▶ [Task statement]:
From the records below, report the number of lines that contain "first", and add nothing.

Pictures paired with source code:

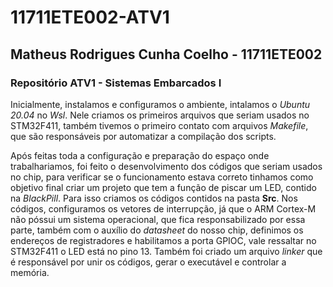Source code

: # 11711ETE002-ATV1
## Matheus Rodrigues Cunha Coelho - 11711ETE002
### Repositório ATV1 - Sistemas Embarcados I

Inicialmente, instalamos e configuramos o ambiente, intalamos o *Ubuntu 20.04* no *Wsl*. Nele criamos os primeiros arquivos que seriam usados no STM32F411, também tivemos o primeiro contato com arquivos *Makefile*, que são responsáveis por automatizar a compilação dos scripts.

Após feitas toda a configuração e preparação do espaço onde trabalhariamos, foi feito o desenvolvimento dos códigos que seriam usados no chip, para verificar se o funcionamento estava correto tinhamos como objetivo final criar um projeto que tem a função de piscar um LED, contido na *BlackPill*. Para isso criamos os códigos contidos na pasta **Src**. Nos códigos, configuramos os vetores de interrupção, já que o ARM Cortex-M não póssui um sistema operacional, que fica responsabilizado por essa parte, também com o auxílio do *datasheet* do nosso chip, definimos os endereços de registradores e habilitamos a porta GPIOC, vale ressaltar no STM32F411 o LED está no pino 13. Também foi criado um arquivo *linker* que é responsável por unir os códigos, gerar o executável e controlar a memória.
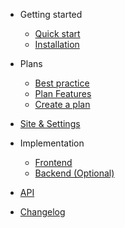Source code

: - Getting started

  - [Quick start](/)
  - [Installation](installation.md)

- Plans

  - [Best practice](plans?id=plan-management)
  - [Plan Features](plans?id=adding-your-system-features-optional)
  - [Create a plan](plans?id=creating-a-plan)

- [Site & Settings](settings.md)

- Implementation

  - [Frontend](implementation?id=js-amp-html-simple-implementation)
  - [Backend (Optional)](implementation?id=backend-implementation)

- [API](api.md)
- [Changelog](changelog.md)
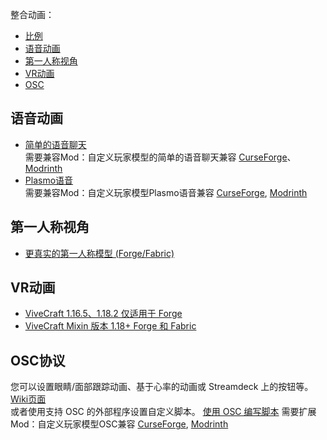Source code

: 整合动画：
- [比例](https://github.com/tom5454/CustomPlayerModels/wiki/Scaling)
- [语音动画](#语音动画)
- [第一人称视角](#第一人称视角)
- [VR动画](#VR动画)
- [OSC](#osc协议)

## 语音动画
- [简单的语音聊天](https://www.curseforge.com/minecraft/mc-mods/simple-voice-chat)  
需要兼容Mod：自定义玩家模型的简单的语音聊天兼容 [CurseForge](https://www.curseforge.com/minecraft/mc-mods/cpmsvcc)、[Modrinth](https://modrinth.com/mod/cpmsvcc)
- [Plasmo语音](https://www.curseforge.com/minecraft/mc-mods/plasmo-voice)  
需要兼容Mod：自定义玩家模型Plasmo语音兼容 [CurseForge](https://www.curseforge.com/minecraft/mc-mods/cpmpvc), [Modrinth](https://modrinth.com/mod/cpmpvc)  

## 第一人称视角
- [更真实的第一人称模型 (Forge/Fabric)](https://www.curseforge.com/minecraft/mc-mods/first-person-model)

## VR动画
- [ViveCraft 1.16.5、1.18.2 仅适用于 Forge](https://www.vivecraft.org/)
- [ViveCraft Mixin 版本 1.18+ Forge 和 Fabric](https://www.curseforge.com/minecraft/mc-mods/vivecraft)

## OSC协议
您可以设置眼睛/面部跟踪动画、基于心率的动画或 Streamdeck 上的按钮等。 
[Wiki页面](https://github.com/tom5454/CustomPlayerModels/wiki/OSC-Setup)  
或者使用支持 OSC 的外部程序设置自定义脚本。 [使用 OSC 编写脚本](https://github.com/tom5454/CustomPlayerModels/wiki/OSC-Setup#Scripting)
需要扩展Mod：自定义玩家模型OSC兼容 [CurseForge](https://www.curseforge.com/minecraft/mc-mods/cpmoscc), [Modrinth](https://modrinth.com/mod/cpmoscc)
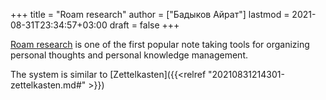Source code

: +++
title = "Roam research"
author = ["Бадыков Айрат"]
lastmod = 2021-08-31T23:34:57+03:00
draft = false
+++

[Roam research](https://roamresearch.com/) is one of the first popular note taking tools for organizing personal thoughts and personal knowledge management.

The system is similar to [Zettelkasten]({{<relref "20210831214301-zettelkasten.md#" >}})
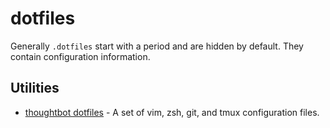 # dotfiles

Generally `.dotfiles` start with a period and are hidden by default. They contain configuration information.

## Utilities

- [thoughtbot dotfiles](https://github.com/thoughtbot/dotfiles) - A set of vim, zsh, git, and tmux configuration files.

▶ [Final answer]:
2